Beker traced her friendship with Hyndman back to the ’90s when he was working behind a makeup counter at Hudson’s Bay Co. He soon became her makeup artist at CityTV.
“And then he started talking to me about his fabulous boyfriend who was an artist but also wanted to do faux finishes and how could we get him onto ‘Cityline,”‘ she recalls. “And that was Steven.”

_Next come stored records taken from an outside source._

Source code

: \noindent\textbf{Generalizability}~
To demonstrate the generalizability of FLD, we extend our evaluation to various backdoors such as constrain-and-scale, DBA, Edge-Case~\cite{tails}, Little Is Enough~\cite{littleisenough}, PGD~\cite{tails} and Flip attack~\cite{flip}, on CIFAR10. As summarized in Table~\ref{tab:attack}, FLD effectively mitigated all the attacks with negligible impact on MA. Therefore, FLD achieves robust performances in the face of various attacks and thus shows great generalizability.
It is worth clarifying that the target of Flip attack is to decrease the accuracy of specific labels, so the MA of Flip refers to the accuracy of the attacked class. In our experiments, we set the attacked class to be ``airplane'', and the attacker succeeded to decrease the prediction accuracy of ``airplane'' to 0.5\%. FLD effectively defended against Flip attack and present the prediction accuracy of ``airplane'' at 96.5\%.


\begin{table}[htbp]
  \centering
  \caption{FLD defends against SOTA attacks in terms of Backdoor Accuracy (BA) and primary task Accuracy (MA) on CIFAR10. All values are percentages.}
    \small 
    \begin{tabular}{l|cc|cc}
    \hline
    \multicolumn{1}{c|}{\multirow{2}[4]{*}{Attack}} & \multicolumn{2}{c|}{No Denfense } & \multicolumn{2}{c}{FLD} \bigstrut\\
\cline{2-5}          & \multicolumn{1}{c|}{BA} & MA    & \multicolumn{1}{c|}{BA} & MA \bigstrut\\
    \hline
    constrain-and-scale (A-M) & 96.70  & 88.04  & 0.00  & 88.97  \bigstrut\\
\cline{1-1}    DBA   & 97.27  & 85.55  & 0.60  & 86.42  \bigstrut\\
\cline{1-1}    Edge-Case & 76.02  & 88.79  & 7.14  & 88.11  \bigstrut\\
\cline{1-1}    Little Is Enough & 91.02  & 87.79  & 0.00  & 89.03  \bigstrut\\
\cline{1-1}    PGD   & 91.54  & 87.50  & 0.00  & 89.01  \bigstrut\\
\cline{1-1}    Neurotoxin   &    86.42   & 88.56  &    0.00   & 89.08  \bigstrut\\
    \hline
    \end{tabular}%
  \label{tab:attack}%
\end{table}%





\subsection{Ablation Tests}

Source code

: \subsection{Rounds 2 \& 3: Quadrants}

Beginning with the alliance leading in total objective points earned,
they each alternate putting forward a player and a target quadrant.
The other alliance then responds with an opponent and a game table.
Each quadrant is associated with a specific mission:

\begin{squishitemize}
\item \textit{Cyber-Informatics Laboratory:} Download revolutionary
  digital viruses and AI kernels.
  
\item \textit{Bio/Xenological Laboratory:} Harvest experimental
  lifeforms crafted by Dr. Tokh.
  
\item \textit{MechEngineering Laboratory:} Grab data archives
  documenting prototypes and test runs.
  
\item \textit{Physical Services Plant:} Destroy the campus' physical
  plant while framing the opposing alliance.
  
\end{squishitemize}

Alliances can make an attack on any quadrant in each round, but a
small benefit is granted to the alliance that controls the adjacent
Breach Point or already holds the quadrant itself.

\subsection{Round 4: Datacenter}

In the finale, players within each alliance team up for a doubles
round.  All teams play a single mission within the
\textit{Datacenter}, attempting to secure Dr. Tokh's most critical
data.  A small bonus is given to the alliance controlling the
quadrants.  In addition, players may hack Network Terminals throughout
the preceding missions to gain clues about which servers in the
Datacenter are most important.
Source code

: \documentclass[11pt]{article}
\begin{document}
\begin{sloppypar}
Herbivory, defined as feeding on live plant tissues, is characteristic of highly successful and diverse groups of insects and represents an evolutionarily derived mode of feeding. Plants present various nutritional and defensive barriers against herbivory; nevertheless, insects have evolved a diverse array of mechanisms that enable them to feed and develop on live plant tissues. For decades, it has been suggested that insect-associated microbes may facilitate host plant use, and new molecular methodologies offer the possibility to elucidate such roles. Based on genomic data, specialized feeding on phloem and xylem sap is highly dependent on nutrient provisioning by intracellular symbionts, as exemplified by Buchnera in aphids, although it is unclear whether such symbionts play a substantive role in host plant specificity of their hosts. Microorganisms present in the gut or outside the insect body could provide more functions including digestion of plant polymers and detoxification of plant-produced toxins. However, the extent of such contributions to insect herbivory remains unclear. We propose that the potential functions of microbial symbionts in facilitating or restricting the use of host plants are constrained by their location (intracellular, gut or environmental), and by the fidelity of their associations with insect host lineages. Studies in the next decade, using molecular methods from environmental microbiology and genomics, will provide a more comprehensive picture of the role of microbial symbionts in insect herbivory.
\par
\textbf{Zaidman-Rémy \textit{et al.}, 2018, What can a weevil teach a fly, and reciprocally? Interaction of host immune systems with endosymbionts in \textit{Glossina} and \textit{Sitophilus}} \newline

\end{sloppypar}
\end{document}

“Chris was very much the force behind Steven. Steven was more of the shy one initially and Chris was really adamant about pushing Steven’s career and especially his TV career. And when they said, ‘Hey you guys are great together why don’t we put you on together?’ Chris was ‘Really? Should I? I don’t know.”‘
Suzanne Dimma, Editor-in-Chief of House & Home magazine and host of the defunct design series “The Style Dept.”, credited Hyndman and Sabados with making design approachable for average viewers.
“They really had one of the first hit shows that kind of made design seem fun and relatable,” said Dimma, who also knew the couple socially.
“It sort of broke through the barriers of the design world which can be intimidating to a lot of people.”
“Property Brothers” co-star Drew Scott said he and his brother Jonathan took inspiration from Hyndman and Sabados.
“No one can deny that they definitely set the standards for design with a lot of shows,” Drew said by phone from Westchester County, N.Y., adding that Hyndman was “the life of the party.
“They were great at what they do. They both have great design eyes. I think a lot of people when they think of design they think of one of their shows.”
Dimma also credited the couple with subtly platforming gay issues by being open about their personal relationship and inviting mainstream Canada to get a glimpse of their life.
Beker says they opened up about their relationship “with great trepidation,” noting they weren’t so transparent when they first started appearing on television.
“It took a while but it was great to see them blazing those trails,” she said.
In 2007, Hyndman and Sabados launched their own line of furniture, textiles, decorative accessories and area rugs. They launched the “Steven and Chris” talk show in January 2008, focusing on home decor, entertaining and fashion.
Marilyn Denis of CTV’s “The Marilyn Denis Show” said she was “heartbroken to hear that this lively soul is no longer with us.”
“He had big plans and dreams and I was so happy to see them become a reality. His energy and enthusiasm was contagious,” Denis said by email.